Start of Block

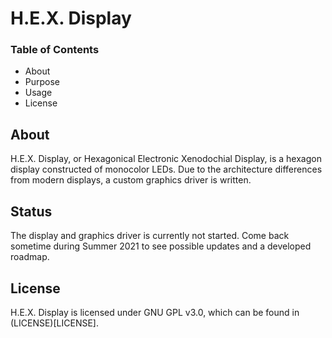 # H.E.X. Display
### Table of Contents

- About
- Purpose
- Usage
- License

## About

H.E.X. Display, or Hexagonical Electronic Xenodochial Display, is a hexagon display constructed of monocolor LEDs.
Due to the architecture differences from modern displays, a custom graphics driver is written.

## Status

The display and graphics driver is currently not started.  Come back sometime during Summer 2021 to see possible updates and a developed roadmap.

## License

H.E.X. Display is licensed under GNU GPL v3.0, which can be found in (LICENSE)[LICENSE].
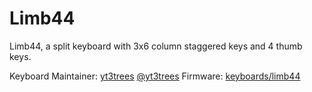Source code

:# Limb44
Limb44, a split keyboard with 3x6 column staggered keys and 4 thumb keys.

Keyboard Maintainer: [yt3trees](https://github.com/yt3trees/)  [@yt3trees](https://twitter.com/yt3trees)
Firmware: [keyboards/limb44](https://github.com/yt3trees/qmk_firmware/tree/master/keyboards/limb44)

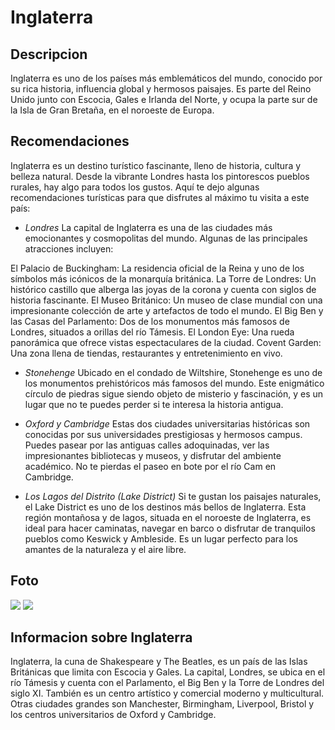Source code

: # Inglaterra

## Descripcion
Inglaterra es uno de los países más emblemáticos del mundo, conocido por su rica historia, influencia global y hermosos paisajes. Es parte del Reino Unido junto con Escocia, Gales e Irlanda del Norte, y ocupa la parte sur de la Isla de Gran Bretaña, en el noroeste de Europa.

## Recomendaciones
Inglaterra es un destino turístico fascinante, lleno de historia, cultura y belleza natural. Desde la vibrante Londres hasta los pintorescos pueblos rurales, hay algo para todos los gustos. Aquí te dejo algunas recomendaciones turísticas para que disfrutes al máximo tu visita a este país:

- *Londres*
La capital de Inglaterra es una de las ciudades más emocionantes y cosmopolitas del mundo. Algunas de las principales atracciones incluyen:

El Palacio de Buckingham: La residencia oficial de la Reina y uno de los símbolos más icónicos de la monarquía británica.
La Torre de Londres: Un histórico castillo que alberga las joyas de la corona y cuenta con siglos de historia fascinante.
El Museo Británico: Un museo de clase mundial con una impresionante colección de arte y artefactos de todo el mundo.
El Big Ben y las Casas del Parlamento: Dos de los monumentos más famosos de Londres, situados a orillas del río Támesis.
El London Eye: Una rueda panorámica que ofrece vistas espectaculares de la ciudad.
Covent Garden: Una zona llena de tiendas, restaurantes y entretenimiento en vivo.

- *Stonehenge*
Ubicado en el condado de Wiltshire, Stonehenge es uno de los monumentos prehistóricos más famosos del mundo. Este enigmático círculo de piedras sigue siendo objeto de misterio y fascinación, y es un lugar que no te puedes perder si te interesa la historia antigua.

- *Oxford y Cambridge*
Estas dos ciudades universitarias históricas son conocidas por sus universidades prestigiosas y hermosos campus. Puedes pasear por las antiguas calles adoquinadas, ver las impresionantes bibliotecas y museos, y disfrutar del ambiente académico. No te pierdas el paseo en bote por el río Cam en Cambridge.

- *Los Lagos del Distrito (Lake District)*
Si te gustan los paisajes naturales, el Lake District es uno de los destinos más bellos de Inglaterra. Esta región montañosa y de lagos, situada en el noroeste de Inglaterra, es ideal para hacer caminatas, navegar en barco o disfrutar de tranquilos pueblos como Keswick y Ambleside. Es un lugar perfecto para los amantes de la naturaleza y el aire libre.

## Foto
![](https://www.globalconnection.com.co/wp-content/uploads/2024/06/destinos-turisticos-en-Inglaterra.png)
![](https://encrypted-tbn0.gstatic.com/images?q=tbn:ANd9GcQ5HEKjXVoqkGezEH0yly8OyR7Ev7ZNCxpXWg&s)

## Informacion sobre Inglaterra
Inglaterra, la cuna de Shakespeare y The Beatles, es un país de las Islas Británicas que limita con Escocia y Gales. La capital, Londres, se ubica en el río Támesis y cuenta con el Parlamento, el Big Ben y la Torre de Londres del siglo XI. También es un centro artístico y comercial moderno y multicultural. Otras ciudades grandes son Manchester, Birmingham, Liverpool, Bristol y los centros universitarios de Oxford y Cambridge.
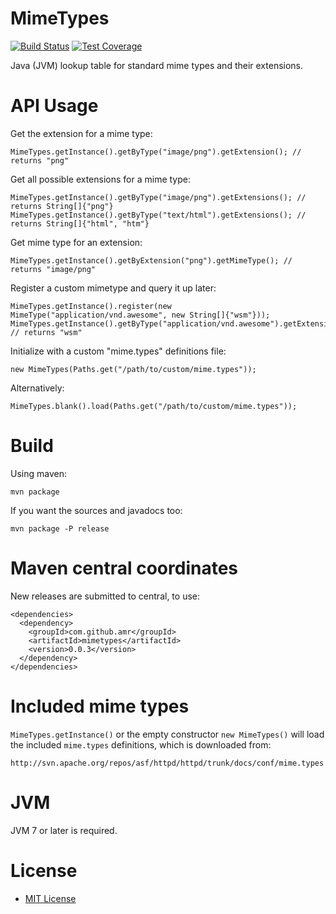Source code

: # MimeTypes

[![Build Status](https://travis-ci.org/amr/mimetypes.svg?branch=master)](https://travis-ci.org/amr/mimetypes)
[![Test Coverage](https://codecov.io/github/amr/mimetypes/coverage.svg?branch=master)](https://codecov.io/github/amr/mimetypes?branch=master)

Java (JVM) lookup table for standard mime types and their extensions.

# API Usage

Get the extension for a mime type:

    MimeTypes.getInstance().getByType("image/png").getExtension(); // returns "png"

Get all possible extensions for a mime type:

    MimeTypes.getInstance().getByType("image/png").getExtensions(); // returns String[]{"png"}
    MimeTypes.getInstance().getByType("text/html").getExtensions(); // returns String[]{"html", "htm"}

Get mime type for an extension:

    MimeTypes.getInstance().getByExtension("png").getMimeType(); // returns "image/png"

Register a custom mimetype and query it up later:

    MimeTypes.getInstance().register(new MimeType("application/vnd.awesome", new String[]{"wsm"}));
    MimeTypes.getInstance().getByType("application/vnd.awesome").getExtension(); // returns "wsm"

Initialize with a custom "mime.types" definitions file:

    new MimeTypes(Paths.get("/path/to/custom/mime.types"));

Alternatively:

    MimeTypes.blank().load(Paths.get("/path/to/custom/mime.types"));

# Build

Using maven:

    mvn package

If you want the sources and javadocs too:

    mvn package -P release

# Maven central coordinates

New releases are submitted to central, to use:

    <dependencies>
      <dependency>
        <groupId>com.github.amr</groupId>
        <artifactId>mimetypes</artifactId>
        <version>0.0.3</version>
      </dependency>
    </dependencies>

# Included mime types

`MimeTypes.getInstance()` or the empty constructor `new MimeTypes()` will load
the included `mime.types` definitions, which is downloaded from:

    http://svn.apache.org/repos/asf/httpd/httpd/trunk/docs/conf/mime.types

# JVM

JVM 7 or later is required.

# License

* [MIT License](http://www.opensource.org/licenses/mit-license.php)
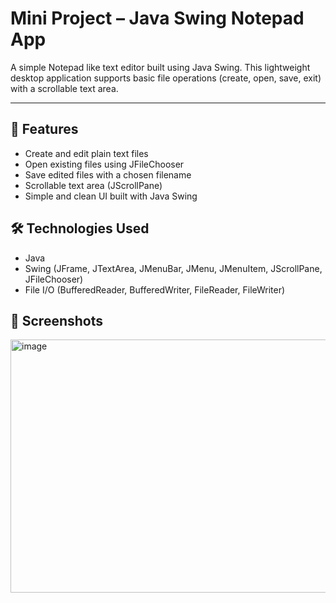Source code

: # Mini Project – Java Swing Notepad App
A simple Notepad like text editor built using Java Swing. This lightweight desktop application supports basic file operations (create, open, save, exit) with a scrollable text area.

---
## 🚀 Features
-  Create and edit plain text files
-  Open existing files using JFileChooser
-  Save edited files with a chosen filename
-  Scrollable text area (JScrollPane)
-  Simple and clean UI built with Java Swing

## 🛠️ Technologies Used
- Java
- Swing (JFrame, JTextArea, JMenuBar, JMenu, JMenuItem, JScrollPane, JFileChooser)
- File I/O (BufferedReader, BufferedWriter, FileReader, FileWriter)

## 📸 Screenshots

  <img width="596" height="405" alt="image" src="https://github.com/user-attachments/assets/6d4279a1-1c1f-465b-ba1d-5284a5d2856a" />
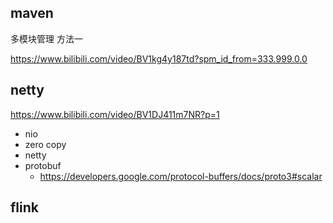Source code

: ## maven
多模块管理 方法一

https://www.bilibili.com/video/BV1kg4y187td?spm_id_from=333.999.0.0

## netty
https://www.bilibili.com/video/BV1DJ411m7NR?p=1
* nio
* zero copy
* netty
* protobuf
  * https://developers.google.com/protocol-buffers/docs/proto3#scalar

## flink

End of Block

#### [EXERCISE DESCRIPTION]
Could you restate word for word the lines above from the one containing "El Big Ben y las" through the one containing "Covent Garden: Una", both included, and nothing else?

#### [OUTPUT FOR THIS TASK]
El Big Ben y las Casas del Parlamento: Dos de los monumentos más famosos de Londres, situados a orillas del río Támesis.
El London Eye: Una rueda panorámica que ofrece vistas espectaculares de la ciudad.
Covent Garden: Una zona llena de tiendas, restaurantes y entretenimiento en vivo.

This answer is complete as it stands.